Deportations under Title 42 have proven to be an effective means of deporting undocumented immigrants at a time when record numbers are crossing the southwest border. The Biden administration did not immediately respond to requests for comment on the decision.

The ruling does not apply to single adult migrants – only to families arriving together at the border. But the court’s opinion could make it harder for the administration to justify that no migrant is entitled to express a fear of persecution or violence.

Since the order was put in place in March 2020, more than 181,000 migrant families have been deported under it. But that only represents 25% of the families who have been caught crossing the border since then. Many were allowed to enter the country to face deportation proceedings for various reasons, including humanitarian exceptions.

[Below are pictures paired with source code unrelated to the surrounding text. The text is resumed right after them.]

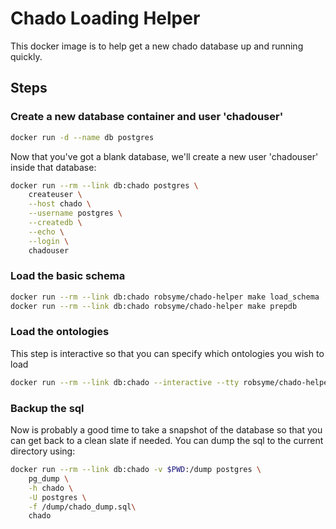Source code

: # Chado Loading Helper

This docker image is to help get a new chado database up and running
quickly.

## Steps

### Create a new database container and user 'chadouser'

```sh
docker run -d --name db postgres
```

Now that you've got a blank database, we'll create a new user
'chadouser' inside that database:

```sh
docker run --rm --link db:chado postgres \
    createuser \
    --host chado \
    --username postgres \
    --createdb \
    --echo \
    --login \
    chadouser
```

### Load the basic schema

```sh
docker run --rm --link db:chado robsyme/chado-helper make load_schema
docker run --rm --link db:chado robsyme/chado-helper make prepdb
```

### Load the ontologies

This step is interactive so that you can specify which ontologies you
wish to load

```sh
docker run --rm --link db:chado --interactive --tty robsyme/chado-helper make ontologies
```

### Backup the sql

Now is probably a good time to take a snapshot of the database so that
you can get back to a clean slate if needed. You can dump the sql to
the current directory using:

```sh
docker run --rm --link db:chado -v $PWD:/dump postgres \
    pg_dump \
    -h chado \
    -U postgres \
    -f /dump/chado_dump.sql\
    chado
```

Critics of the rule, including a number of public health experts, have said there is no public health benefit to deporting migrants to prevent the spread of Covid-19 in the United States. The appeal committee seemed to agree.

“Certainly, as with most things in life, no one approach to Covid-19 can eliminate all risk,” the panel wrote. “But from a public health perspective, based on the limited record we have, it’s far from clear that the CDC order serves any purpose.”

The prescription, he added, “feels in some ways like a relic from an era without vaccines, with few tests, few therapeutics and few certainties.”